*Your task*: Every line of the listing below is to be repeated exactly; the pictures stay out.

○ ○ ○ ○ ○

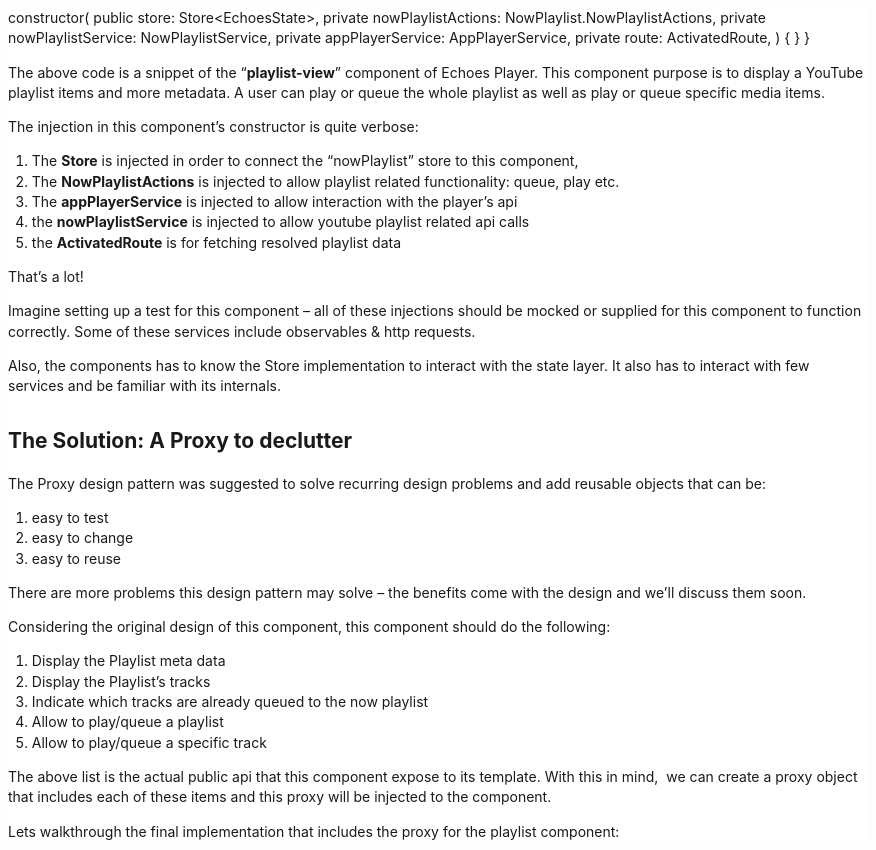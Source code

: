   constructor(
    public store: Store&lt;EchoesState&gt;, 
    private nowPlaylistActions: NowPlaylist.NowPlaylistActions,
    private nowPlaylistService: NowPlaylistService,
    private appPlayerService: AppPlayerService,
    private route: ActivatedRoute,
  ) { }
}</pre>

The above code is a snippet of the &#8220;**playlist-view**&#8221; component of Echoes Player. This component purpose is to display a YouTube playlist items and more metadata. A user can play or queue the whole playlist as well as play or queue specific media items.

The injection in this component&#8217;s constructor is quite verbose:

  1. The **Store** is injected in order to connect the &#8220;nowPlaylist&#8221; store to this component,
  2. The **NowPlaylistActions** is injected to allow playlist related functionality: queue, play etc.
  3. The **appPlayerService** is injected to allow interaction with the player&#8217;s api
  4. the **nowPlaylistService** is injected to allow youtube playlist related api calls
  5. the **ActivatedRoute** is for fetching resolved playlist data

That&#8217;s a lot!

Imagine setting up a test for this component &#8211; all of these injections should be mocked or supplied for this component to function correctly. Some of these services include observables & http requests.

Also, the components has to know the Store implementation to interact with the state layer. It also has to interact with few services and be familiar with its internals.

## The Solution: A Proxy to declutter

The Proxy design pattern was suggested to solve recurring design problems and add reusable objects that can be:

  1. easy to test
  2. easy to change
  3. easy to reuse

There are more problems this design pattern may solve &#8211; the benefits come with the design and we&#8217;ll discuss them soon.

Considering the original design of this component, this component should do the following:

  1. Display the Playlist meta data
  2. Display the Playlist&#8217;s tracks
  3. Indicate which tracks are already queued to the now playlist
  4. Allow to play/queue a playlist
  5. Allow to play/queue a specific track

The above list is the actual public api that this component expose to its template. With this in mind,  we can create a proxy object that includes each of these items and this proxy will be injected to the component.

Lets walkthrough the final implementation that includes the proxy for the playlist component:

○ ○ ○ ○ ○

*Result of the exercise*:
Source code

:   constructor(
    public store: Store&lt;EchoesState&gt;, 
    private nowPlaylistActions: NowPlaylist.NowPlaylistActions,
    private nowPlaylistService: NowPlaylistService,
    private appPlayerService: AppPlayerService,
    private route: ActivatedRoute,
  ) { }
}</pre>

The above code is a snippet of the &#8220;**playlist-view**&#8221; component of Echoes Player. This component purpose is to display a YouTube playlist items and more metadata. A user can play or queue the whole playlist as well as play or queue specific media items.

The injection in this component&#8217;s constructor is quite verbose:

  1. The **Store** is injected in order to connect the &#8220;nowPlaylist&#8221; store to this component,
  2. The **NowPlaylistActions** is injected to allow playlist related functionality: queue, play etc.
  3. The **appPlayerService** is injected to allow interaction with the player&#8217;s api
  4. the **nowPlaylistService** is injected to allow youtube playlist related api calls
  5. the **ActivatedRoute** is for fetching resolved playlist data

That&#8217;s a lot!

Imagine setting up a test for this component &#8211; all of these injections should be mocked or supplied for this component to function correctly. Some of these services include observables & http requests.

Also, the components has to know the Store implementation to interact with the state layer. It also has to interact with few services and be familiar with its internals.

## The Solution: A Proxy to declutter

The Proxy design pattern was suggested to solve recurring design problems and add reusable objects that can be:

  1. easy to test
  2. easy to change
  3. easy to reuse

There are more problems this design pattern may solve &#8211; the benefits come with the design and we&#8217;ll discuss them soon.

Considering the original design of this component, this component should do the following:

  1. Display the Playlist meta data
  2. Display the Playlist&#8217;s tracks
  3. Indicate which tracks are already queued to the now playlist
  4. Allow to play/queue a playlist
  5. Allow to play/queue a specific track

The above list is the actual public api that this component expose to its template. With this in mind,  we can create a proxy object that includes each of these items and this proxy will be injected to the component.

Lets walkthrough the final implementation that includes the proxy for the playlist component:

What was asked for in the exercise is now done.